Precise Measurement of Cosmic-Ray Proton and Helium Spectra with the BESS Spectrometer
T. Sanuki, M. Motoki, H. Matsumoto, E. S. Seo, J. Z. Wang, K. Abe, K. Anraku, Y. Asaoka, M. Fujikawa, M. Imori, T. Maeno, Y. Makida, N. Matsui, H. Matsunaga, J. Mitchell, T. Mitsui, A. Moiseev, J. Nishimura, M. Nozaki, S. Orito, J. Ormes, T. Saeki, M. Sasaki, Y. Shikaze, T. Sonoda, R. Streitmatter, J. Suzuki, K. Tanaka, I. Ueda, N. Yajima, T. Yamagami, A. Yamamoto, T. Yoshida, K. Yoshimura
TL;DR
This study delivers a high-precision measurement of cosmic-ray proton and helium spectra using the BESS spectrometer during the 1998 balloon flight, leveraging a uniform $1$-Tesla magnetic field and a high-resolution tracking system to determine magnetic rigidity with minimal deformation. A dedicated Cherenkov-triggered high-energy mode and strict single-track, high-efficiency event-selection enable robust proton ($1$–$120$ GeV) and helium ($1$–$54$ GeV/n) flux determinations, corrected for detector, interaction, and atmospheric secondary effects via GEANT-based simulations.
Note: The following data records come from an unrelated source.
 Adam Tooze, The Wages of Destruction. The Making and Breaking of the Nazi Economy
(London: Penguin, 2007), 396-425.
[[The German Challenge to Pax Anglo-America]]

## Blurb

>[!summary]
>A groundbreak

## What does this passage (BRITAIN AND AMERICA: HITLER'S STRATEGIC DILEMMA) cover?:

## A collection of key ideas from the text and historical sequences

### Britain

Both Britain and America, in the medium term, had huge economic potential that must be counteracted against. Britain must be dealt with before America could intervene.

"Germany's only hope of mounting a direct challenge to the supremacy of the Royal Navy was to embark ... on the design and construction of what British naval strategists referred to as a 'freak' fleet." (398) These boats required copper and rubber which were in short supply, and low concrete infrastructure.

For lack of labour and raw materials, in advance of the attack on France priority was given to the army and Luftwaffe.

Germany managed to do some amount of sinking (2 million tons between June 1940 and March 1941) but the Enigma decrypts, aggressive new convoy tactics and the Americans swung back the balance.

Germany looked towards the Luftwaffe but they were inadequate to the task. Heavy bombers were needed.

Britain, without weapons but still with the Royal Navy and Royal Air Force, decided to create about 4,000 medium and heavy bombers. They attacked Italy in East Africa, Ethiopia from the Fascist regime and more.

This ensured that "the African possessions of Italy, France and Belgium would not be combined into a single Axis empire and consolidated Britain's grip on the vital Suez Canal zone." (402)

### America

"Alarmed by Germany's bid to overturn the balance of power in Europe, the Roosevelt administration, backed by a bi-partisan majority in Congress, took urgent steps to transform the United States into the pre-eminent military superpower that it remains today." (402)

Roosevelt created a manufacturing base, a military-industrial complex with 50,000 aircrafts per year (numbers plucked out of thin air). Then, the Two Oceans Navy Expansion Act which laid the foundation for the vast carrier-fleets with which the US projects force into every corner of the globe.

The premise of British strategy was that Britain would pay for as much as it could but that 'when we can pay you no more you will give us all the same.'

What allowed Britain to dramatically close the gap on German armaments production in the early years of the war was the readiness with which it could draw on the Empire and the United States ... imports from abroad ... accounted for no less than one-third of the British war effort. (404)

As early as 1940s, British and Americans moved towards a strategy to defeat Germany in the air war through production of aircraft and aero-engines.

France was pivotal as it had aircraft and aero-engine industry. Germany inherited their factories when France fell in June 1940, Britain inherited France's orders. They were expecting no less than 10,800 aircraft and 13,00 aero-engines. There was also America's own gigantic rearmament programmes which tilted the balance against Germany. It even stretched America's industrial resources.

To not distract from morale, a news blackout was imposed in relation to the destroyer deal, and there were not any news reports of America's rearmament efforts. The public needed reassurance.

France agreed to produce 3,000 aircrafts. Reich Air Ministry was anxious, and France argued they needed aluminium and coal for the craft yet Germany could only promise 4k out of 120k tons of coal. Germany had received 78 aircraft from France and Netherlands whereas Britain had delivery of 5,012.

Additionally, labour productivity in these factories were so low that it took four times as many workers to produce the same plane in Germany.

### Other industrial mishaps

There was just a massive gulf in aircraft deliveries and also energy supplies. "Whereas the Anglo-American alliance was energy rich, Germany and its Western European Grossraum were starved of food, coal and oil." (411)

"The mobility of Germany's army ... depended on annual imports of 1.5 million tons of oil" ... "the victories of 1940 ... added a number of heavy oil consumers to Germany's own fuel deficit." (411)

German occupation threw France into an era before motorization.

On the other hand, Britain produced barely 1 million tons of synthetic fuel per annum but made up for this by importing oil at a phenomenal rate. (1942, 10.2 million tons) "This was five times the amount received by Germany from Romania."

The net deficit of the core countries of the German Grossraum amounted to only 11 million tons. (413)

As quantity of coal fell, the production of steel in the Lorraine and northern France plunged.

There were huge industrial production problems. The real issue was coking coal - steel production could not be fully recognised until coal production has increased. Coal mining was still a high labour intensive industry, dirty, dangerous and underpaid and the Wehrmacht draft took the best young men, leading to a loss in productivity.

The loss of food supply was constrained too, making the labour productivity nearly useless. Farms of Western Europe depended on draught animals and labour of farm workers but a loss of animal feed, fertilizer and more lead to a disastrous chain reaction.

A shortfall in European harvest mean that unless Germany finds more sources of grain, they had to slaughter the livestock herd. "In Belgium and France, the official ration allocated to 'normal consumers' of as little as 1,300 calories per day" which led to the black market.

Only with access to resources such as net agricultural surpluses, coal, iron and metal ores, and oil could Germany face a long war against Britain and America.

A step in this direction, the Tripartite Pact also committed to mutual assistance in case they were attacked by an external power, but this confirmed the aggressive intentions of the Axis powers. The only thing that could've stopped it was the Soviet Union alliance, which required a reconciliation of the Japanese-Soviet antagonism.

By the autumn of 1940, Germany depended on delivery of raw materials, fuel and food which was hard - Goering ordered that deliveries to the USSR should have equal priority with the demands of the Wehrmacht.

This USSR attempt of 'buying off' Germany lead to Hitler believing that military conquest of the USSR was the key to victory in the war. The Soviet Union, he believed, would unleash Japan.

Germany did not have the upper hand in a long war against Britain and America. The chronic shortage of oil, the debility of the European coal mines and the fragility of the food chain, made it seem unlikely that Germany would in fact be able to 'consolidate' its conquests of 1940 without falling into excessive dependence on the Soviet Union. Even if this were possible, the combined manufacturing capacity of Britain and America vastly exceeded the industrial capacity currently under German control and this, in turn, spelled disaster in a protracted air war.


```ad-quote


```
The resulting top-of-atmosphere fluxes carry uncertainties of $\pm 5\%$ for protons and $\pm 10\%$ for helium, and the findings favor lower atmospheric neutrino flux predictions at higher energies, providing crucial inputs for modeling secondary cosmic-ray components and neutrino production.
Abstract
We report cosmic-ray proton and helium spectra in energy ranges of 1 to 120 GeV and 1 to 54 GeV/nucleon, respectively, measured by a balloon flight of the BESS spectrometer in 1998. The magnetic-rigidity of the cosmic-rays was reliably determined by highly precise measurement of the circular track in a uniform solenoidal magnetic field of 1 Tesla. Those spectra were determined within overall uncertainties of +-5 % for protons and +- 10 % for helium nuclei including statistical and systematic errors.